One thing the R2T announcement made clear, Colorado is one of the leaders in educational reform. Others are woefully unprepared. Are we to wait for them or are they to make a gigantic leap forward? We already work and collaborate with other high achieving states like Massachusetts, Indiana and others.
Given the current state of events, two of the State Board members who voted to adopt Common Core — Republican Randy DeHoff and Democrat Elaine Gantz-Berman — penned the column “Standards a must for schools” for Sunday’s Denver Post, seeking to allay fears:
The only role the federal government has played in encouraging states to adopt the Common Core was to tie it to points earned in the Race to the Top grant application. Although Colorado is disappointed that we did not earn a Race to the Top grant, we firmly believe adopting the Common Core was the right step….

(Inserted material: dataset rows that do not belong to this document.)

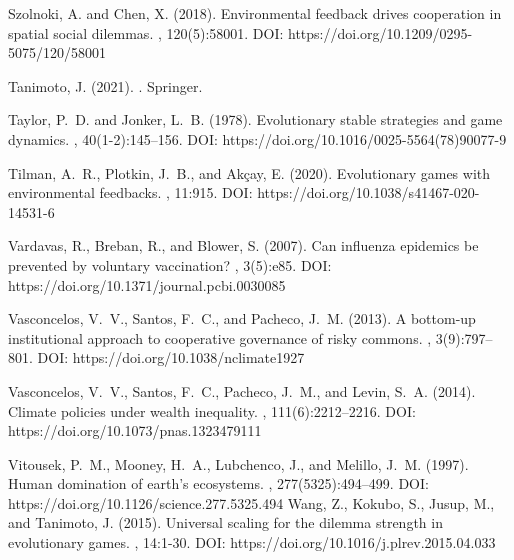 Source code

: \documentclass[9pt]{elife}
\begin{document}
\begin{thebibliography}{}
Szolnoki, A. and Chen, X. (2018).
\newblock Environmental feedback drives cooperation in spatial social dilemmas.
, 120(5):58001. DOI: https://doi.org/10.1209/0295-5075/120/58001

Tanimoto, J. (2021).
.
\newblock Springer.




Taylor, P.~D. and Jonker, L.~B. (1978).
\newblock Evolutionary stable strategies and game dynamics.
, 40(1-2):145--156. DOI: https://doi.org/10.1016/0025-5564(78)90077-9

Tilman, A.~R., Plotkin, J.~B., and Ak{\c{c}}ay, E. (2020).
\newblock Evolutionary games with environmental feedbacks.
, 11:915. DOI: https://doi.org/10.1038/s41467-020-14531-6

Vardavas, R., Breban, R., and Blower, S. (2007).
\newblock Can influenza epidemics be prevented by voluntary vaccination?
, 3(5):e85. DOI: https://doi.org/10.1371/journal.pcbi.0030085

Vasconcelos, V.~V., Santos, F.~C., and Pacheco, J.~M. (2013).
\newblock A bottom-up institutional approach to cooperative governance of risky
  commons.
, 3(9):797--801. DOI: https://doi.org/10.1038/nclimate1927

Vasconcelos, V.~V., Santos, F.~C., Pacheco, J.~M., and Levin, S.~A. (2014).
\newblock Climate policies under wealth inequality.
, 111(6):2212--2216. DOI: https://doi.org/10.1073/pnas.1323479111

Vitousek, P.~M., Mooney, H.~A., Lubchenco, J., and Melillo, J.~M. (1997).
\newblock Human domination of earth's ecosystems.
, 277(5325):494--499. DOI: https://doi.org/10.1126/science.277.5325.494
Wang, Z., Kokubo, S., Jusup, M., and Tanimoto, J. (2015). 
\newblock Universal scaling for the dilemma strength in evolutionary games. 
, 14:1-30. DOI: https://doi.org/10.1016/j.plrev.2015.04.033


\end{thebibliography}
\end{document}
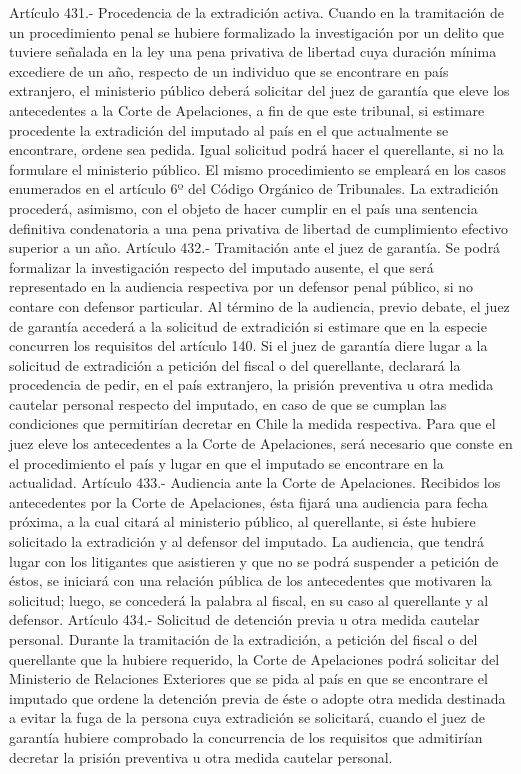     Artículo 431.- Procedencia de la extradición activa. Cuando en la tramitación de un procedimiento penal se hubiere formalizado la investigación por un delito que tuviere señalada en la ley una pena privativa de libertad cuya duración mínima excediere de un año, respecto de un individuo que se encontrare en país extranjero, el ministerio público deberá solicitar del juez de garantía que eleve los antecedentes a la Corte de Apelaciones, a fin de que este tribunal, si estimare procedente la extradición del imputado al país en el que actualmente se encontrare, ordene sea pedida. Igual solicitud podrá hacer el querellante, si no la formulare el ministerio público.
    El mismo procedimiento se empleará en los casos enumerados en el artículo 6º del Código Orgánico de Tribunales.
    La extradición procederá, asimismo, con el objeto de hacer cumplir en el país una sentencia definitiva condenatoria a una pena privativa de libertad de cumplimiento efectivo superior a un año.
    Artículo 432.- Tramitación ante el juez de garantía. Se podrá formalizar la investigación respecto del imputado ausente, el que será representado en la audiencia respectiva por un defensor penal público, si no contare con defensor particular.
    Al término de la audiencia, previo debate, el juez de garantía accederá a la solicitud de extradición si estimare que en la especie concurren los requisitos del artículo 140.
    Si el juez de garantía diere lugar a la solicitud de extradición a petición del fiscal o del querellante, declarará la procedencia de pedir, en el país extranjero, la prisión preventiva u otra medida cautelar personal respecto del imputado, en caso de que se cumplan las condiciones que permitirían decretar en Chile la medida respectiva.
    Para que el juez eleve los antecedentes a la Corte de Apelaciones, será necesario que conste en el procedimiento el país y lugar en que el imputado se encontrare en la actualidad.
    Artículo 433.- Audiencia ante la Corte de Apelaciones. Recibidos los antecedentes por la Corte de Apelaciones, ésta fijará una audiencia para fecha próxima, a la cual citará al ministerio público, al querellante, si éste hubiere solicitado la extradición y al defensor del imputado. La audiencia, que tendrá lugar con los litigantes que asistieren y que no se podrá suspender a petición de éstos, se iniciará con una relación pública de los antecedentes que motivaren la solicitud; luego, se concederá la palabra al fiscal, en su caso al querellante y al defensor.
    Artículo 434.- Solicitud de detención previa u otra medida cautelar personal. Durante la tramitación de la extradición, a petición del fiscal o del querellante que la hubiere requerido, la Corte de Apelaciones podrá solicitar del Ministerio de Relaciones Exteriores que se pida al país en que se encontrare el imputado que ordene la detención previa de éste o adopte otra medida destinada a evitar la fuga de la persona cuya extradición se solicitará, cuando el juez de garantía hubiere comprobado la concurrencia de los requisitos que admitirían decretar la prisión preventiva u otra medida cautelar personal.
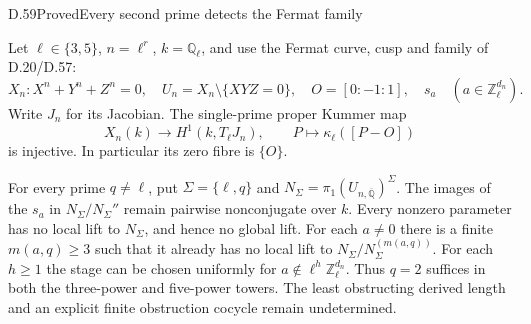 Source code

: \begin{statement}{D.59}{Proved}{Every second prime detects the Fermat family}

Let $\ell\in\{3,5\}$, $n=\ell^r$, $k=\mathbb Q_\ell$,
and use the Fermat curve, cusp and family of D.20/D.57:
\[
 X_n:X^n+Y^n+Z^n=0,\quad
 U_n=X_n\setminus\{XYZ=0\},\quad O=[0:-1:1],\quad
 s_a\quad(a\in\mathbb Z_\ell^{d_n}).
\]
Write $J_n$ for its Jacobian.  The single-prime proper Kummer map
\[
 X_n(k)\longrightarrow H^1(k,T_\ell J_n),\qquad
                   P\longmapsto\kappa_\ell([P-O])       \tag{D.59.1}
\]
is injective.  In particular its zero fibre is $\{O\}$.

For every prime $q\ne\ell$, put $\Sigma=\{\ell,q\}$ and
$N_\Sigma=\pi_1(U_{n,\overline{\mathbb Q}})^\Sigma$.
The images of the $s_a$ in $N_\Sigma/N_\Sigma''$ remain
pairwise nonconjugate over $k$.  Every nonzero parameter
has no local lift to $N_\Sigma$, and hence no global lift.
For each $a\ne0$ there is a finite $m(a,q)\ge3$ such that
it already has no local lift to
$N_\Sigma/N_\Sigma^{(m(a,q))}$.  For each $h\ge1$ the
stage can be chosen uniformly for
$a\notin\ell^h\mathbb Z_\ell^{d_n}$.
Thus $q=2$ suffices in both the three-power and five-power
towers.  The least obstructing derived length and an
explicit finite obstruction cocycle remain undetermined.

\end{statement}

There is healthy skepticism that adopting the standards will lead to too much federal intrusion in our classrooms. But standards don’t tell us what to teach or how to teach it. Rather, they describe at what level students must grasp the depth and complexity of subjects at each grade level.
Those seriously interested in rolling back or repealing Colorado’s adoption of the Common Core standards would have to change the mind of one of the four original Yes votes to be successful. That doesn’t look like it’s going to happen.
What about in 2011? At least two new members will join the Board: It looks like they will be Republicans Paul Lundeen and Deb Scheffel. Lundeen has sent an open letter to the State Board declaring his opposition to Common Core. Scheffel — who also has a Democratic opponent William Townend running in her overwhelmingly Republican district — most likely will fill Randy DeHoff’s seat. Where she stands on the issue might foretell the fate of the movement to see Colorado “unadopt” Common Core.